La Casa Amarilla opened its doors this Friday. It has done so as an exhibition space with the temporary exhibition "Lanzarote through glass. Jacinto Alonso and photography in Lanzarote at the beginning of the 20th century", by the historical photographer Jacinto Alonso Martín. The building is managed by the Art, Culture and Tourism Centers of the island and the Data Center of the Cabildo of Lanzarote.
What was the Island Council of Lanzarote between 1930 and 1997 will now have a tourist information point, shop and ticket sales for CACT events. The Data Center of the Cabildo of Lanzarote, for its part, is in charge of providing La Casa Amarilla with exhibition content.
"La Casa Amarilla emerges as a physical space to exhibit and capture the work that the Data Center has been doing for 20 years," they say from the Centers. Until 2007, its activity focused on the "investigation of the island's socio-economic situation through studies, surveys and analysis of indicators, but with the launch of the online documentation service of the Digital Memory of Lanzarote, its work acquired an even greater historical dimension", they add.
Rescues a "Lanzarote author almost unpublished"
Now, this new exhibition space will be open from Monday to Friday, from 09.00 to 13.00 and from 17.00 to 20.00, and on Saturdays, from 09.00 to 14.00. The price of tickets is 2 euros for tourists (one euro for children), while access for residents will be free for the next two months.
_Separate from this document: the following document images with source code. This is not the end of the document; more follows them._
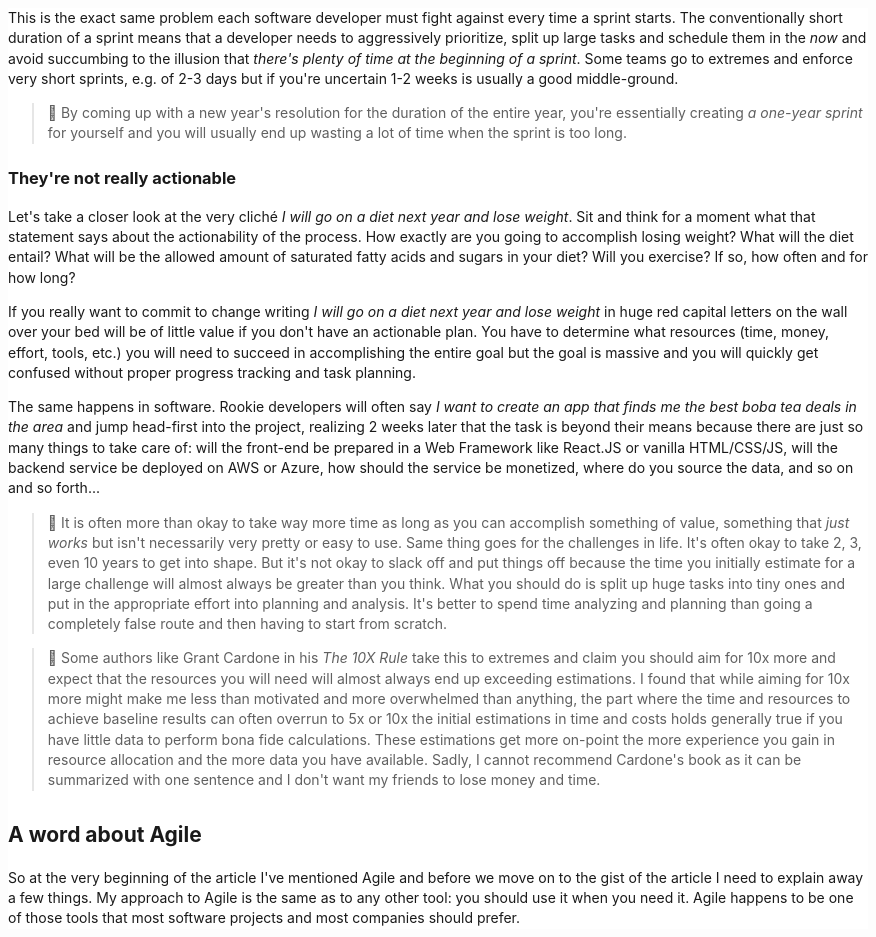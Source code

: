 This is the exact same problem each software developer must fight against every time a sprint starts. The conventionally short duration of a sprint means that a developer needs to aggressively prioritize, split up large tasks and schedule them in the _now_ and avoid succumbing to the illusion that _there's plenty of time at the beginning of a sprint_. Some teams go to extremes and enforce very short sprints, e.g. of 2-3 days but if you're uncertain 1-2 weeks is usually a good middle-ground.

> 👀 By coming up with a new year's resolution for the duration of the entire year, you're essentially creating _a one-year sprint_ for yourself and you will usually end up wasting a lot of time when the sprint is too long.

### They're not really actionable

Let's take a closer look at the very cliché _I will go on a diet next year and lose weight_. Sit and think for a moment what that statement says about the actionability of the process. How exactly are you going to accomplish losing weight? What will the diet entail? What will be the allowed amount of saturated fatty acids and sugars in your diet? Will you exercise? If so, how often and for how long?

If you really want to commit to change writing _I will go on a diet next year and lose weight_ in huge red capital letters on the wall over your bed will be of little value if you don't have an actionable plan. You have to determine what resources (time, money, effort, tools, etc.) you will need to succeed in accomplishing the entire goal but the goal is massive and you will quickly get confused without proper progress tracking and task planning.

The same happens in software. Rookie developers will often say _I want to create an app that finds me the best boba tea deals in the area_ and jump head-first into the project, realizing 2 weeks later that the task is beyond their means because there are just so many things to take care of: will the front-end be prepared in a Web Framework like React.JS or vanilla HTML/CSS/JS, will the backend service be deployed on AWS or Azure, how should the service be monetized, where do you source the data, and so on and so forth...

> 👀 It is often more than okay to take way more time as long as you can accomplish something of value, something that _just works_ but isn't necessarily very pretty or easy to use. Same thing goes for the challenges in life. It's often okay to take 2, 3, even 10 years to get into shape. But it's not okay to slack off and put things off because the time you initially estimate for a large challenge will almost always be greater than you think. What you should do is split up huge tasks into tiny ones and put in the appropriate effort into planning and analysis. It's better to spend time analyzing and planning than going a completely false route and then having to start from scratch.

> 👀 Some authors like Grant Cardone in his _The 10X Rule_ take this to extremes and claim you should aim for 10x more and expect that the resources you will need will almost always end up exceeding estimations. I found that while aiming for 10x more might make me less than motivated and more overwhelmed than anything, the part where the time and resources to achieve baseline results can often overrun to 5x or 10x the initial estimations in time and costs holds generally true if you have little data to perform bona fide calculations. These estimations get more on-point the more experience you gain in resource allocation and the more data you have available. Sadly, I cannot recommend Cardone's book as it can be summarized with one sentence and I don't want my friends to lose money and time.

## A word about Agile

So at the very beginning of the article I've mentioned Agile and before we move on to the gist of the article I need to explain away a few things. My approach to Agile is the same as to any other tool: you should use it when you need it. Agile happens to be one of those tools that most software projects and most companies should prefer.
"In addition to putting into cultural and tourist use a building of great historical relevance (the first headquarters of the Cabildo built in the twenties of the last century), this intervention has the value of rescuing an almost unpublished Lanzarote author: Jacinto Alonso Martín. However, this is a finding of enormous value both for the artistic heritage, due to the quality of its images and its pioneering nature, and for the historical and ethnographic heritage of the island, due to the documentary value of a collection that perfectly portrays social classes, customs, spaces, clothing, economic uses or well-known figures of the island's population", the Centers add in their statement. They point out that this occurs "in a temporal context in which local photographic funds are scarce" and that, "therefore, the curators of the exhibition, Miguel Ángel Martín and Mario Ferrer, consider that the Jacinto Alonso collection is one of the most important rediscoveries of the last decades".